## DATA SHOWN
........

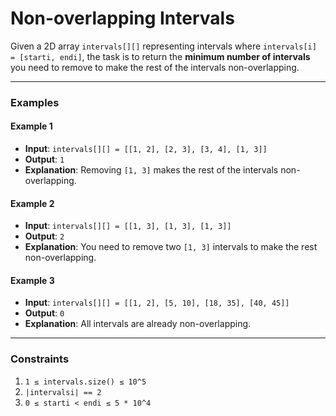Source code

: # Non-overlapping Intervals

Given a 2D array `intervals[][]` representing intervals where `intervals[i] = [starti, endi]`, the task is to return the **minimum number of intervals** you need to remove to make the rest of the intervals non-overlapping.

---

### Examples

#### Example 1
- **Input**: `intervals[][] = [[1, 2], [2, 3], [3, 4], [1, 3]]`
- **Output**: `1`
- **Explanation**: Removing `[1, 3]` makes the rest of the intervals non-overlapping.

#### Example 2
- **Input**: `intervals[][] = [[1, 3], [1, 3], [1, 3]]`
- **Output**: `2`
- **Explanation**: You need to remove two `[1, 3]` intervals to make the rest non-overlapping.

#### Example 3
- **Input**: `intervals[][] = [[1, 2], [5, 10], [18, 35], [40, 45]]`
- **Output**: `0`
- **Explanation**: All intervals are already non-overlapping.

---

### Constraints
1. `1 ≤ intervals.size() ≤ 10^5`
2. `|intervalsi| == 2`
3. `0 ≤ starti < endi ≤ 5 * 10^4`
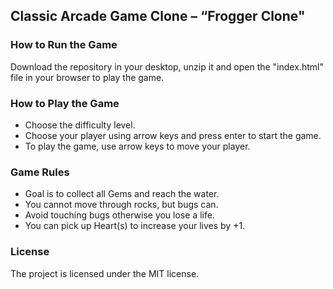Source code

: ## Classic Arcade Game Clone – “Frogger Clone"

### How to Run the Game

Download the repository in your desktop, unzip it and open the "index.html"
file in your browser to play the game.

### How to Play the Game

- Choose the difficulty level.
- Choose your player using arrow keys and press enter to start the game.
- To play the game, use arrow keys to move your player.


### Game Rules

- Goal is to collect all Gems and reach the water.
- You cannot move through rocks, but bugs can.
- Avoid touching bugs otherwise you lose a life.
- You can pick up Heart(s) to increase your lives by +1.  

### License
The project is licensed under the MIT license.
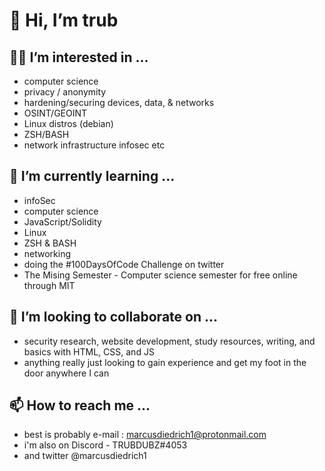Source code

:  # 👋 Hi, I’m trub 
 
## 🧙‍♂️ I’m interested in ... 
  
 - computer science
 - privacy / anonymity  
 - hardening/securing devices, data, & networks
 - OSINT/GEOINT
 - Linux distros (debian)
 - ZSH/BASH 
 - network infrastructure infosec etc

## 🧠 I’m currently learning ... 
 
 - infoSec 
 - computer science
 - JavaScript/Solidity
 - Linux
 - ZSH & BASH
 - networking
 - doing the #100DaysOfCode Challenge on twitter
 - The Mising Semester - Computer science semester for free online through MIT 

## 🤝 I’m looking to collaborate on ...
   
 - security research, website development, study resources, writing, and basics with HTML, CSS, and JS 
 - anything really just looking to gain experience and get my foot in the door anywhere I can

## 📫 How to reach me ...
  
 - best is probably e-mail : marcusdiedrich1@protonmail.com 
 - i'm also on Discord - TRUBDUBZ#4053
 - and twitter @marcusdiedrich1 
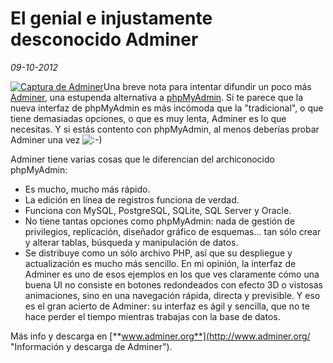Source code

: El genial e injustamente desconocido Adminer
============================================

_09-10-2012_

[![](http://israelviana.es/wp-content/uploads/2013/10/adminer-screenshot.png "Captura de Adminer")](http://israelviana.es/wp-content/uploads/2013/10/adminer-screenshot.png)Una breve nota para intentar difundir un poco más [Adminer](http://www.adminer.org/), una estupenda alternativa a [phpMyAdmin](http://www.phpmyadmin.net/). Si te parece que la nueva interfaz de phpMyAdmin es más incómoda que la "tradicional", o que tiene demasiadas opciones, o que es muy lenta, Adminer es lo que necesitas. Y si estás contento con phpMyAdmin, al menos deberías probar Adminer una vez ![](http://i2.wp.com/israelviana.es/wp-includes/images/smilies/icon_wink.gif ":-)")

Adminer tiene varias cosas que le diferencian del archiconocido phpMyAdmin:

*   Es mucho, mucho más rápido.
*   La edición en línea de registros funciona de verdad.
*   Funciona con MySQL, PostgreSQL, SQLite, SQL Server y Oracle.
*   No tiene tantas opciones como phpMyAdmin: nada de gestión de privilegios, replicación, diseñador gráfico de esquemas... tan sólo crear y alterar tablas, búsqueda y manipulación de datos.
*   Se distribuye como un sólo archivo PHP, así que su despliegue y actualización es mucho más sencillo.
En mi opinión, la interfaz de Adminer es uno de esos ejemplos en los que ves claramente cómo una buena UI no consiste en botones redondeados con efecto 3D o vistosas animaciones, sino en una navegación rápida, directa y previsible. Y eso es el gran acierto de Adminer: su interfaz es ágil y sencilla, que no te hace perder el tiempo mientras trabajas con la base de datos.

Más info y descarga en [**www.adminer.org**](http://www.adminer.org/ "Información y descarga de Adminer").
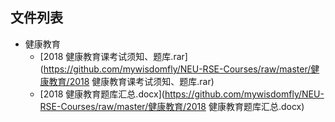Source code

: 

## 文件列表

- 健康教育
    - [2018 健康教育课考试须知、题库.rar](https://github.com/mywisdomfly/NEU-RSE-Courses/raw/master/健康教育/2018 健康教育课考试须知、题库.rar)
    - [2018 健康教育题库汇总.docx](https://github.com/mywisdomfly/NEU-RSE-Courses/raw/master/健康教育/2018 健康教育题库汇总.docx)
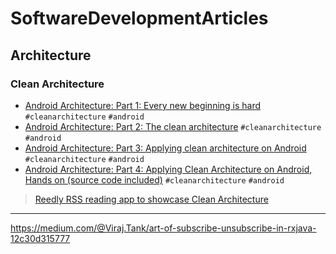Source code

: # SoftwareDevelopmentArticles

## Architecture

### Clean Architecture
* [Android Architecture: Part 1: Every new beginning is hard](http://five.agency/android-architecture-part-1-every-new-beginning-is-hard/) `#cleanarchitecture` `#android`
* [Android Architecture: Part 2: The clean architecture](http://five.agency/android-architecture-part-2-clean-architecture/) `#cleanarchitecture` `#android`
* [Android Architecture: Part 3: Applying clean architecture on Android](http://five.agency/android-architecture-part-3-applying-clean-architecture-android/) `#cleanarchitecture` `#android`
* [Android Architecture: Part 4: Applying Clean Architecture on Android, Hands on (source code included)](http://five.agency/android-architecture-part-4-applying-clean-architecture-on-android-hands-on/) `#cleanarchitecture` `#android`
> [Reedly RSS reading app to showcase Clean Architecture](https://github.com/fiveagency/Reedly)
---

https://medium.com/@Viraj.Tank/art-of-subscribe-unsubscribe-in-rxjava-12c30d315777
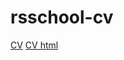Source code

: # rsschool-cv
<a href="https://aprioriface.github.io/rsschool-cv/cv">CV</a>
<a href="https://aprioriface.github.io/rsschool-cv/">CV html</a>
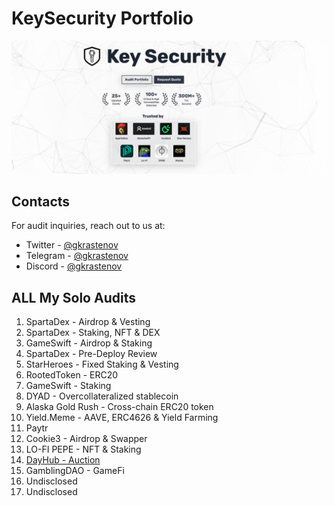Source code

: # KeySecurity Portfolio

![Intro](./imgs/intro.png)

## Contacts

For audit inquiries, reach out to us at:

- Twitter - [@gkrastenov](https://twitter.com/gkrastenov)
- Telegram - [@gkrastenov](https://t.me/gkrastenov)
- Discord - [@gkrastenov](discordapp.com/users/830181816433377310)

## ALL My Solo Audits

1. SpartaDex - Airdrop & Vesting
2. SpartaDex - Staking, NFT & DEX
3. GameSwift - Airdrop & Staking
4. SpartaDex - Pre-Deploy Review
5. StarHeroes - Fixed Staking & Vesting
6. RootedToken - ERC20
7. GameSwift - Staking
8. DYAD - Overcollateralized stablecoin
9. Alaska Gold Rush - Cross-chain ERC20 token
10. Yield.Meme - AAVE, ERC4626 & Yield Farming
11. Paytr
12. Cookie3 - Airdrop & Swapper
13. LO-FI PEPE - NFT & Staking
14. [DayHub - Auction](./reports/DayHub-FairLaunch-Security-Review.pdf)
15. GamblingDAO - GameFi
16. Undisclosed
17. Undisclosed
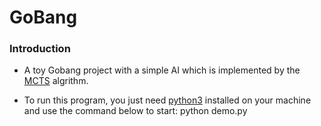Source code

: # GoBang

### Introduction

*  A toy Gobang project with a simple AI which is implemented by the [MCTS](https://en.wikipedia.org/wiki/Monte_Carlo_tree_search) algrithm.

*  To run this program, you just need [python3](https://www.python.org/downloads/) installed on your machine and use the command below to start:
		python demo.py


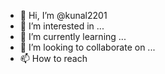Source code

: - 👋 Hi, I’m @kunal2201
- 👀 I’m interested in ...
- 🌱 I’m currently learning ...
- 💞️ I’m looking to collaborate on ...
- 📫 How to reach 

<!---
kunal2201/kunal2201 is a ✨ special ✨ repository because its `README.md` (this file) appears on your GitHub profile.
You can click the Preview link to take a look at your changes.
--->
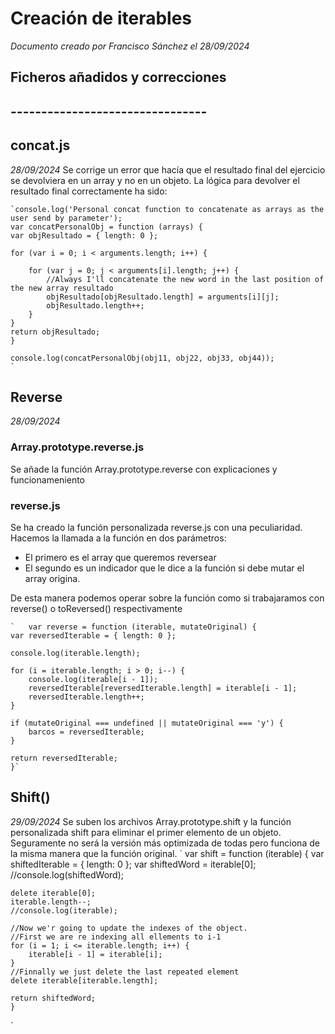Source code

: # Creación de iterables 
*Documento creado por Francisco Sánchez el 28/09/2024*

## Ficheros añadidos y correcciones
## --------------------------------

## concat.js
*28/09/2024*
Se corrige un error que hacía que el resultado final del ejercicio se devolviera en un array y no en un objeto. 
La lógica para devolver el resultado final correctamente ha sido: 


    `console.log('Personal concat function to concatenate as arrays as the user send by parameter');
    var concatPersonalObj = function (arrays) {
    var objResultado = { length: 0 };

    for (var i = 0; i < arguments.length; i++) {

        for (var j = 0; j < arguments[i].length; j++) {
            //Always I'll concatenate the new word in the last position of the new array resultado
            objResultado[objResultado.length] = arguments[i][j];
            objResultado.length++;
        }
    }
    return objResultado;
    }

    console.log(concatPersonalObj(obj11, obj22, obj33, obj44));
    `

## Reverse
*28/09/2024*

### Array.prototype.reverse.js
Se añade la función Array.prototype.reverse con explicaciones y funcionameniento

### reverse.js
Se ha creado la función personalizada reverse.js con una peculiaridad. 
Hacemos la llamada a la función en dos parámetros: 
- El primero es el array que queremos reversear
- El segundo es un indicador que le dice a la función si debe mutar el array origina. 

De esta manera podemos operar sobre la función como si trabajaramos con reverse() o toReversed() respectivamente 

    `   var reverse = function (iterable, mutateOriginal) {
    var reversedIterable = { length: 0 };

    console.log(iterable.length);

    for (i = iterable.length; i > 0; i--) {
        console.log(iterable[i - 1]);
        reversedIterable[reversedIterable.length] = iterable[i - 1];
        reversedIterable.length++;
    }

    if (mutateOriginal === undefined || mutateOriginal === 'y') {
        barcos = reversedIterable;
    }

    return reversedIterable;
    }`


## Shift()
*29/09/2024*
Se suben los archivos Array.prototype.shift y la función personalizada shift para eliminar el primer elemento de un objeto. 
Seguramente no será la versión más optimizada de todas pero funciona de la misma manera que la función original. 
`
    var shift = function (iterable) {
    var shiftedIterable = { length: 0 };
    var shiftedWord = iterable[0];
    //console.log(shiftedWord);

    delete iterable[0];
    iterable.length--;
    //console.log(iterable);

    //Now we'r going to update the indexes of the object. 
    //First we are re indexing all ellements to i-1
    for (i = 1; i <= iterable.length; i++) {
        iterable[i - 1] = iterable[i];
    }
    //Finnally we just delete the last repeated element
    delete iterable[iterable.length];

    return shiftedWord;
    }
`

........

## WHAT IS EXPECTED
Read through the entries above, and wherever a line holds the string "健康教育", copy it.

## YOUR SOLUTION
- 健康教育
    - [2018 健康教育课考试须知、题库.rar](https://github.com/mywisdomfly/NEU-RSE-Courses/raw/master/健康教育/2018 健康教育课考试须知、题库.rar)
    - [2018 健康教育题库汇总.docx](https://github.com/mywisdomfly/NEU-RSE-Courses/raw/master/健康教育/2018 健康教育题库汇总.docx)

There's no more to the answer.